§ **Items from a dataset**

▬▬▬▬▬▬▬▬▬▬

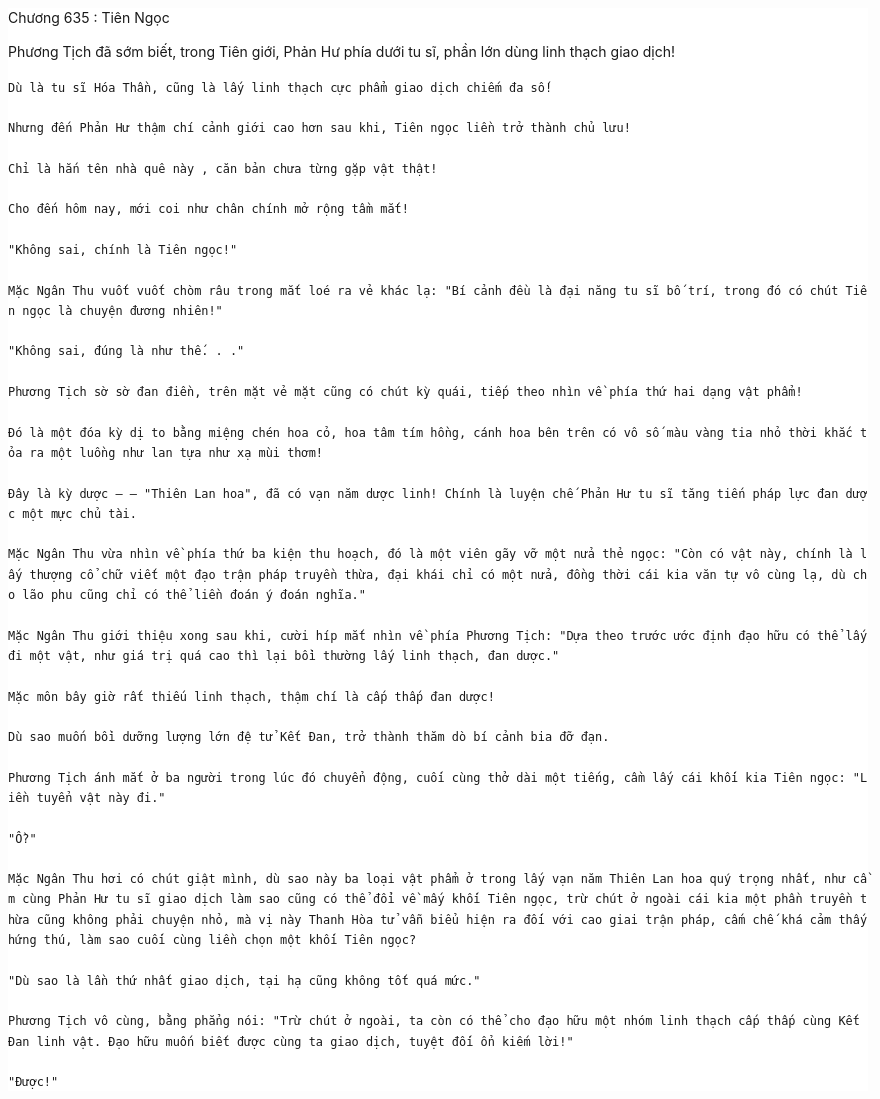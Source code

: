 




Chương 635 : Tiên Ngọc


Phương Tịch đã sớm biết, trong Tiên giới, Phản Hư phía dưới tu sĩ, phần lớn dùng linh thạch giao dịch!

	Dù là tu sĩ Hóa Thần, cũng là lấy linh thạch cực phẩm giao dịch chiếm đa số!

	Nhưng đến Phản Hư thậm chí cảnh giới cao hơn sau khi, Tiên ngọc liền trở thành chủ lưu!

	Chỉ là hắn tên nhà quê này , căn bản chưa từng gặp vật thật!

	Cho đến hôm nay, mới coi như chân chính mở rộng tầm mắt!

	"Không sai, chính là Tiên ngọc!"

	Mặc Ngân Thu vuốt vuốt chòm râu trong mắt loé ra vẻ khác lạ: "Bí cảnh đều là đại năng tu sĩ bố trí, trong đó có chút Tiên ngọc là chuyện đương nhiên!"

	"Không sai, đúng là như thế. . ."

	Phương Tịch sờ sờ đan điền, trên mặt vẻ mặt cũng có chút kỳ quái, tiếp theo nhìn về phía thứ hai dạng vật phẩm!

	Đó là một đóa kỳ dị to bằng miệng chén hoa cỏ, hoa tâm tím hồng, cánh hoa bên trên có vô số màu vàng tia nhỏ thời khắc tỏa ra một luồng như lan tựa như xạ mùi thơm!

	Đây là kỳ dược — — "Thiên Lan hoa", đã có vạn năm dược linh! Chính là luyện chế Phản Hư tu sĩ tăng tiến pháp lực đan dược một mực chủ tài.

	Mặc Ngân Thu vừa nhìn về phía thứ ba kiện thu hoạch, đó là một viên gãy vỡ một nửa thẻ ngọc: "Còn có vật này, chính là lấy thượng cổ chữ viết một đạo trận pháp truyền thừa, đại khái chỉ có một nửa, đồng thời cái kia văn tự vô cùng lạ, dù cho lão phu cũng chỉ có thể liền đoán ý đoán nghĩa."

	Mặc Ngân Thu giới thiệu xong sau khi, cười híp mắt nhìn về phía Phương Tịch: "Dựa theo trước ước định đạo hữu có thể lấy đi một vật, như giá trị quá cao thì lại bồi thường lấy linh thạch, đan dược."

	Mặc môn bây giờ rất thiếu linh thạch, thậm chí là cấp thấp đan dược!

	Dù sao muốn bồi dưỡng lượng lớn đệ tử Kết Đan, trở thành thăm dò bí cảnh bia đỡ đạn.

	Phương Tịch ánh mắt ở ba người trong lúc đó chuyển động, cuối cùng thở dài một tiếng, cầm lấy cái khối kia Tiên ngọc: "Liền tuyển vật này đi."

	"Ồ?"

	Mặc Ngân Thu hơi có chút giật mình, dù sao này ba loại vật phẩm ở trong lấy vạn năm Thiên Lan hoa quý trọng nhất, như cầm cùng Phản Hư tu sĩ giao dịch làm sao cũng có thể đổi về mấy khối Tiên ngọc, trừ chút ở ngoài cái kia một phần truyền thừa cũng không phải chuyện nhỏ, mà vị này Thanh Hòa tử vẫn biểu hiện ra đối với cao giai trận pháp, cấm chế khá cảm thấy hứng thú, làm sao cuối cùng liền chọn một khối Tiên ngọc?

	"Dù sao là lần thứ nhất giao dịch, tại hạ cũng không tốt quá mức."

	Phương Tịch vô cùng, bằng phẳng nói: "Trừ chút ở ngoài, ta còn có thể cho đạo hữu một nhóm linh thạch cấp thấp cùng Kết Đan linh vật. Đạo hữu muốn biết được cùng ta giao dịch, tuyệt đối ổn kiếm lời!"

	"Được!"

▬▬▬▬▬▬▬▬▬▬

§ **EXERCISE BRIEF**
Which lines above contain the word "theo"? Show each of them.

§ **RESULT OF THIS TASK**
	Phương Tịch sờ sờ đan điền, trên mặt vẻ mặt cũng có chút kỳ quái, tiếp theo nhìn về phía thứ hai dạng vật phẩm!
	Mặc Ngân Thu giới thiệu xong sau khi, cười híp mắt nhìn về phía Phương Tịch: "Dựa theo trước ước định đạo hữu có thể lấy đi một vật, như giá trị quá cao thì lại bồi thường lấy linh thạch, đan dược."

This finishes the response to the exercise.